Il faut se nourrir, c’est bien connu; maintenant, préfère-t-on la pâte, le pepperoni et la sauce tomate, ou une autre forme de liquide rougeâtre, c’est-à-dire celui qui coule dans nos veines? Dans le cadre du festival Fantasia, deux courts-métrages explorent, l’un de façon sombre, et l’autre de façon plus excessive, la notion de bonne chair/chère.

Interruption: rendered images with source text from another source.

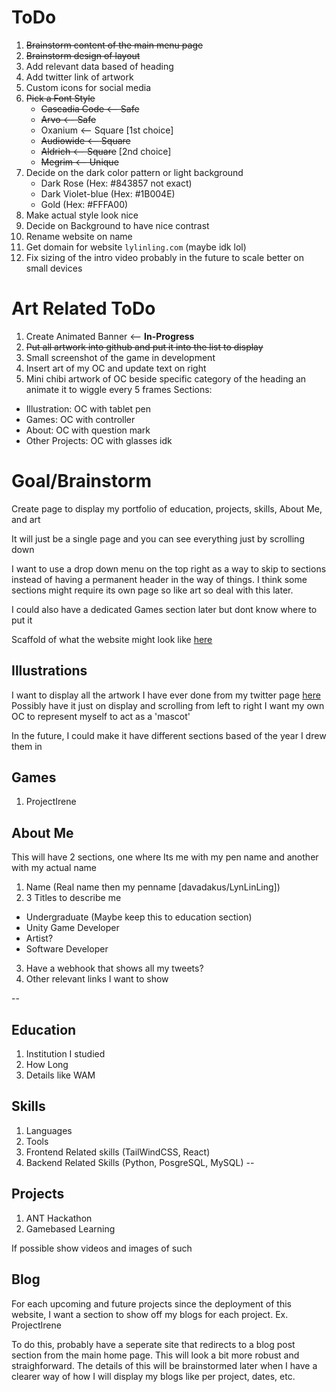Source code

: # ToDo
1. ~~Brainstorm content of the main menu page~~
2. ~~Brainstorm design of layout~~ 
3. Add relevant data based of heading
4. Add twitter link of artwork
5. Custom icons for social media
6. ~~Pick a Font Style~~
    - ~~Cascadia Code <-- Safe~~
    - ~~Arvo <-- Safe~~
    - Oxanium <-- Square [1st choice]
    - ~~Audiowide <-- Square~~
    - ~~Aldrich <-- Square~~ [2nd choice]
    - ~~Megrim <-- Unique~~
7. Decide on the dark color pattern or light background
    - Dark Rose (Hex: #843857 not exact) <rose-900>
    - Dark Violet-blue (Hex: #1B004E)
    - Gold (Hex: #FFFA00)
8. Make actual style look nice
9. Decide on Background to have nice contrast
10. Rename website on name
11. Get domain for website `lylinling.com` (maybe idk lol)
12. Fix sizing of the intro video probably in the future to scale better on small devices

# Art Related ToDo
1. Create Animated Banner <-- <b>In-Progress</b>
2. ~~Put all artwork into github and put it into the list to display~~ 
3. Small screenshot of the game in development
4. Insert art of my OC and update text on right
5. Mini chibi artwork of OC beside specific category of the heading an animate it to wiggle every 5 frames
Sections:
- Illustration: OC with tablet pen
- Games: OC with controller
- About: OC with question mark
- Other Projects: OC with glasses idk



# Goal/Brainstorm
Create page to display my portfolio of education, projects, skills, About Me, and art

It will just be a single page and you can see everything just by scrolling down

I want to use a drop down menu on the top right as a way to skip to sections instead of having a permanent header in the way of things. I think some sections might require its own page so like art so deal with this later.

I could also have a dedicated Games section later but dont know where to put it

Scaffold of what the website might look like [here](https://www.figma.com/board/efyMloz2dygVGB7CYdJpNZ/Personal-Website?node-id=0-1&p=f&t=E5KB9fY22bN09vh6-0)
## Illustrations
I want to display all the artwork I have ever done from my twitter page [here](https://x.com/LyNLinLing)
Possibly have it just on display and scrolling from left to right
I want my own OC to represent myself to act as a 'mascot'

In the future, I could make it have different sections based of the year I drew them in

## Games
1. ProjectIrene

## About Me
This will have 2 sections, one where Its me with my pen name and another with my actual name
1. Name (Real name then my penname [davadakus/LynLinLing])
2. 3 Titles to describe me
- Undergraduate (Maybe keep this to education section)
- Unity Game Developer
- Artist?
- Software Developer
3. Have a webhook that shows all my tweets?
4. Other relevant links I want to show

--
## Education
1. Institution I studied
2. How Long
3. Details like WAM

## Skills
1. Languages
2. Tools
3. Frontend Related skills (TailWindCSS, React)
4. Backend Related Skills (Python, PosgreSQL, MySQL)
--

## Projects
1. ANT Hackathon 
2. Gamebased Learning

If possible show videos and images of such




## Blog
For each upcoming and future projects since the deployment of this website, I want a section to show off my blogs for each project. Ex. ProjectIrene

To do this, probably have a seperate site that redirects to a blog post section from the main home page. This will look a bit more robust and straighforward.
The details of this will be brainstormed later when I have a clearer way of how I will display my blogs like per project, dates, etc.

Tout faire pour son enfant
Dans Dirty Bad Wrong, la situation semble presque banale, tant elle témoigne d’un état de fait qui transcende les époques et les conventions sociales: une jeune mère, que l’on imagine être monoparentale, se prostitue. Pire, elle doit amener son fils chez son client, n’ayant pas réussi à trouver de gardienne avant son rendez-vous.
Déjà, on joue dans le malaise. La mère en question, jouée par une Michaela Kurimsky tout en nuances et en réserve, se doute bien que son fils sait ce qu’elle fait comme travail. Ce dernier doit avoir cinq ans, après tout, si ce n’est pas plus. Et clairement, le personnage principal éprouve une honte certaine à devoir vendre son corps pour boucler les fins de mois.
Ce qui dérange encore plus, c’est lorsqu’elle refuse une somme d’argent importante en affirmant « qu’elle ne fera pas ça », le « ça » faisant vraisemblablement référence à un acte ou une pratique qu’elle trouve dégradante. Ou la chose est-elle plutôt dangereuse?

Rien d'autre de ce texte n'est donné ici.